There is another consequence that you won’t notice unless you get a lot of traffic. If your server is getting three requests per second or more you will notice that your cpu is suddenly pegged. For most people, when they get this kind of traffic they just buy more hardware, but if your site depends on web services they may be the culprit for all the cpu load.
It turns out that web service requests are actually very expensive in terms of cpu. If you use curl you typically use it synchronously, you make a request, wait for the response and then process the data received. This doesn’t sound difficult, but the trouble is that your os is not smart enough to notice that the thread executing php is just waiting, it can’t reclaim that cpu for other uses. So even though the php curl operations aren’t that much work for the processor they can quickly overload it.
There is an easy solution of course, and that is caching. On the server most developers know about caching pages. Unfortunately a lot of modern applications deliver a custom experience for the user that cannot be cached. But your web service calls can. Say you are making some sort of custom news page that aggregates a user’s favorite news and flickr feeds. You cannot cache the html output, because every user is different. You can however cache the rss feeds you are using to build the page.

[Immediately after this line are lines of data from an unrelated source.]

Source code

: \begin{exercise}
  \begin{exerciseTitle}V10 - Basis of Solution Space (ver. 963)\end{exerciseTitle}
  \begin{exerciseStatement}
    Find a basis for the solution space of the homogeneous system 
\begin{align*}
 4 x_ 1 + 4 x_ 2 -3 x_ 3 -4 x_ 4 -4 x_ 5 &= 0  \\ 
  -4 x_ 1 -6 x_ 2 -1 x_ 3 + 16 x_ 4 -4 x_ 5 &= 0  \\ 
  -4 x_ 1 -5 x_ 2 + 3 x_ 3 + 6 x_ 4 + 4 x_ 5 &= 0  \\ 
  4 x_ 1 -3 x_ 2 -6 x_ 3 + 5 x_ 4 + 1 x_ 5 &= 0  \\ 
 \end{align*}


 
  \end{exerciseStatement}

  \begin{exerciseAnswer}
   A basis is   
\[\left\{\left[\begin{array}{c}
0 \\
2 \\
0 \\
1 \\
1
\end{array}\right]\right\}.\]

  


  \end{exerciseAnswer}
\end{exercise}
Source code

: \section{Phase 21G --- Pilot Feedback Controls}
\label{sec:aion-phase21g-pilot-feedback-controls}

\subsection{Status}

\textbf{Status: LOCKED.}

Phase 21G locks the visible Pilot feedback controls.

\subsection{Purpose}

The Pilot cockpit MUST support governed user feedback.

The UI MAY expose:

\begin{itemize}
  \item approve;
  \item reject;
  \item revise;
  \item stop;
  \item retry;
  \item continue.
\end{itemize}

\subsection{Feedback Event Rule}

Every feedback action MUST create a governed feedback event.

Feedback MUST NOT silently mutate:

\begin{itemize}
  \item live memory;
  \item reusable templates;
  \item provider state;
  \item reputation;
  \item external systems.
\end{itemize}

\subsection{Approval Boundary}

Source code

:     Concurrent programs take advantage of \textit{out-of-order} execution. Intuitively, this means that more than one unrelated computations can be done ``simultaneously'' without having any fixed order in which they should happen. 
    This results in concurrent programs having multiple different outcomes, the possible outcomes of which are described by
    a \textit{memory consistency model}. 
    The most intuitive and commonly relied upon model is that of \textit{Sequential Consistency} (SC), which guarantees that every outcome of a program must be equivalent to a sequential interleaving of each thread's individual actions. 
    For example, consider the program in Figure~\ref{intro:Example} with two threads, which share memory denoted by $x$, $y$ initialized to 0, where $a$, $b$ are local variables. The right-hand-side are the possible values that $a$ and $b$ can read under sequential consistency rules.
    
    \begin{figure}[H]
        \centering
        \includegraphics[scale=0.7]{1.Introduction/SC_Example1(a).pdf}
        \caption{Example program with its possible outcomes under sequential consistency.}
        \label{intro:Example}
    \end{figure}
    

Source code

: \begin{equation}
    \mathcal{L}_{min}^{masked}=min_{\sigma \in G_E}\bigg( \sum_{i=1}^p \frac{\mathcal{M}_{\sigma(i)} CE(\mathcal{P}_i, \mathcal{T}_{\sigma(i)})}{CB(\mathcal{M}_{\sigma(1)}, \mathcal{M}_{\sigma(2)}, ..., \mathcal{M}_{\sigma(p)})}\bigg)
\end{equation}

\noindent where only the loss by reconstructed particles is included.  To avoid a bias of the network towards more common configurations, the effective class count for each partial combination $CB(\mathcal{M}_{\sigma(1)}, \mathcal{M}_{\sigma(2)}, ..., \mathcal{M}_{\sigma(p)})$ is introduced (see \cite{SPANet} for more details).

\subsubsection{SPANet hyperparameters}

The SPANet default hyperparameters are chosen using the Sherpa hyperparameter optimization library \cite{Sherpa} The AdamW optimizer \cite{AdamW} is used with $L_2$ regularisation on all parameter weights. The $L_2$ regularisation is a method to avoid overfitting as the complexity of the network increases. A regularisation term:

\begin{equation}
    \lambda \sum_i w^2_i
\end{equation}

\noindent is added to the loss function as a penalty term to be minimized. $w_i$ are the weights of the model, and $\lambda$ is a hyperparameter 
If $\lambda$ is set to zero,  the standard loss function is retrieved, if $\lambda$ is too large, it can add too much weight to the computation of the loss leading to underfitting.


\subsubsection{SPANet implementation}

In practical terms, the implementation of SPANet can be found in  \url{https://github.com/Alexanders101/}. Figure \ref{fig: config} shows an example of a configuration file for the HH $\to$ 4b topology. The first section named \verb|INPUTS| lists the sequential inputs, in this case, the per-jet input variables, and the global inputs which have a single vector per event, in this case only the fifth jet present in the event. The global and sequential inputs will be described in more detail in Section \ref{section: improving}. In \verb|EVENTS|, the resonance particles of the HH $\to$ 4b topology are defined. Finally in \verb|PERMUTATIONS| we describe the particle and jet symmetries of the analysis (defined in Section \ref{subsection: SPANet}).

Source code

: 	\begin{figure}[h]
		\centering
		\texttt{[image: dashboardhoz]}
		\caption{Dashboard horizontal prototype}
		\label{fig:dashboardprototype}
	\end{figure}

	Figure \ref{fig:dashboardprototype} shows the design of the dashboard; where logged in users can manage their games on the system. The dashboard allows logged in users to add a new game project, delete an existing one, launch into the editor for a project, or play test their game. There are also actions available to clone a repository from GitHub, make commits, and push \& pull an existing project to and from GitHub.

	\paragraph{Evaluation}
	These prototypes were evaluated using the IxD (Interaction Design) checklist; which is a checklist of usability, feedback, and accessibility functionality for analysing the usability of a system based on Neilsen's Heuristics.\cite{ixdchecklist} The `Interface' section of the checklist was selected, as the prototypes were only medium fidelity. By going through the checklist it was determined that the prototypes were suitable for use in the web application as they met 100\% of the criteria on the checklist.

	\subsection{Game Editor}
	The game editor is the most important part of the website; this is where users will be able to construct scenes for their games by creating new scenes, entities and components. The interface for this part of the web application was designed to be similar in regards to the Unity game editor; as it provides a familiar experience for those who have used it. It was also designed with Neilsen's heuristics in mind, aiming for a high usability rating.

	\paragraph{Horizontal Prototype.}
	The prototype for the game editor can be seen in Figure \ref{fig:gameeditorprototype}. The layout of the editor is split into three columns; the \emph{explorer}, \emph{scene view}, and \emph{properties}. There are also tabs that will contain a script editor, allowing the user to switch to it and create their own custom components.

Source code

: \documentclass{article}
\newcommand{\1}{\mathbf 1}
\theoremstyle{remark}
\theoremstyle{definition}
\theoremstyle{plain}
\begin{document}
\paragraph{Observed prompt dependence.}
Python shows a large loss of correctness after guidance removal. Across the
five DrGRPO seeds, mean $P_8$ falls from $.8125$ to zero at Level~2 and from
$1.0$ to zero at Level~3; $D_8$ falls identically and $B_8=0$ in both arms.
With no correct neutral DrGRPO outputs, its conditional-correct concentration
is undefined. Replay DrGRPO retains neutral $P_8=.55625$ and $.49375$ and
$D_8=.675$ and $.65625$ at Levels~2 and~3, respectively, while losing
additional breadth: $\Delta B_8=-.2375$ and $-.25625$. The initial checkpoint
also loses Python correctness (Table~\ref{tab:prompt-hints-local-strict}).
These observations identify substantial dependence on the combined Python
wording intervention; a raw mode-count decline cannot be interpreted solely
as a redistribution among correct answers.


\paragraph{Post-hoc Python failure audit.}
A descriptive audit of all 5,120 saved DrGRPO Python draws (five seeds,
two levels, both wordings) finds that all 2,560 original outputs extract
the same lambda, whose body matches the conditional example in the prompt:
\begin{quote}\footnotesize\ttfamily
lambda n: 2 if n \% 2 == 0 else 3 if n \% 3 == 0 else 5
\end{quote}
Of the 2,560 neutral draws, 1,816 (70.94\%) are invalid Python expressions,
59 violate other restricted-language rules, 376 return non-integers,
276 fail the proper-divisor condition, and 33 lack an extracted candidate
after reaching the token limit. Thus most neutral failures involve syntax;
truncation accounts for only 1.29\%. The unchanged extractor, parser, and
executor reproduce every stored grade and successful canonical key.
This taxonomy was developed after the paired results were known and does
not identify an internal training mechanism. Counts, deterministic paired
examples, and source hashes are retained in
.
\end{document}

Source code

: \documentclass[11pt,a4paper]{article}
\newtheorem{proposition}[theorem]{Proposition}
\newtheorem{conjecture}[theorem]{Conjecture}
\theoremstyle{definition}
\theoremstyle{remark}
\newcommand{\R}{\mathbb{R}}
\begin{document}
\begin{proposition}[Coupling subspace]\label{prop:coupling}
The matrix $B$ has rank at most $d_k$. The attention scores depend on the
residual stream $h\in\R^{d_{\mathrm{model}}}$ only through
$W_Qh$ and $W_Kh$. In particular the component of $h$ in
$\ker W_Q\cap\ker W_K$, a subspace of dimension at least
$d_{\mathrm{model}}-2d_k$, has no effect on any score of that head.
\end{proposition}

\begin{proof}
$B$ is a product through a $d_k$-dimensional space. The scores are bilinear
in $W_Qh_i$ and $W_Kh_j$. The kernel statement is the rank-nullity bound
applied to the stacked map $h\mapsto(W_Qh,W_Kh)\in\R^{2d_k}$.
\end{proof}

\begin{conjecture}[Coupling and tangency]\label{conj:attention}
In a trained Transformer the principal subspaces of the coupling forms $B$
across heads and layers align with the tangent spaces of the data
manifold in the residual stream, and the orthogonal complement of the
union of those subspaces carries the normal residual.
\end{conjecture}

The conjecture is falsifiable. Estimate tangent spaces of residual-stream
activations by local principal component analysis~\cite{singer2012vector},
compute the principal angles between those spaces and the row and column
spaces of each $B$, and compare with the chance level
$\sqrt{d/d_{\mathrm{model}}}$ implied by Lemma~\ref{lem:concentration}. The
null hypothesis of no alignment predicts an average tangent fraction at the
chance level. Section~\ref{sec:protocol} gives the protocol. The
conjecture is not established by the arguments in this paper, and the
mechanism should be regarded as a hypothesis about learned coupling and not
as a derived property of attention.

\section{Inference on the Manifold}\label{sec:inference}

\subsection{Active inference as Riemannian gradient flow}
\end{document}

This only works if the web service calls aren’t all different, which is why the rss aggregator is a good example. I assume that many of the feeds would be popular with lots of different users. My approach is to generate an md5 hash of the feed url and use that as an id for your cache, that way any time a user requests the same feed you know it and can serve it from cache rather than hitting the web service again. If you are on a low-traffic site or shared hosting plan the best way to do this is to just cache in the file system the same way you would cache a dynamic html page, just make sure the unique identifier for the file is that hash, and that you expire the cache often enough that the content is fresh, but not so often that you get no benefit from caching. If you have a high traffic site you already know that caching to disk is insanely expensive (php file_exists() is very expensive), so you will want to cache in memory. The good news is that APC (Alternative Php Cache) exists and is awesome. It is not as awesome as memcached (which is replicated), but it is what memcached is based on and for many cases it will be just as effective. When I just recently used this technique I actually did all my processing on the web service response before caching a serialized php object so I could save the time of doing that on every request.
The performance benefits can be amazing. And this is way easier to implement than memcached.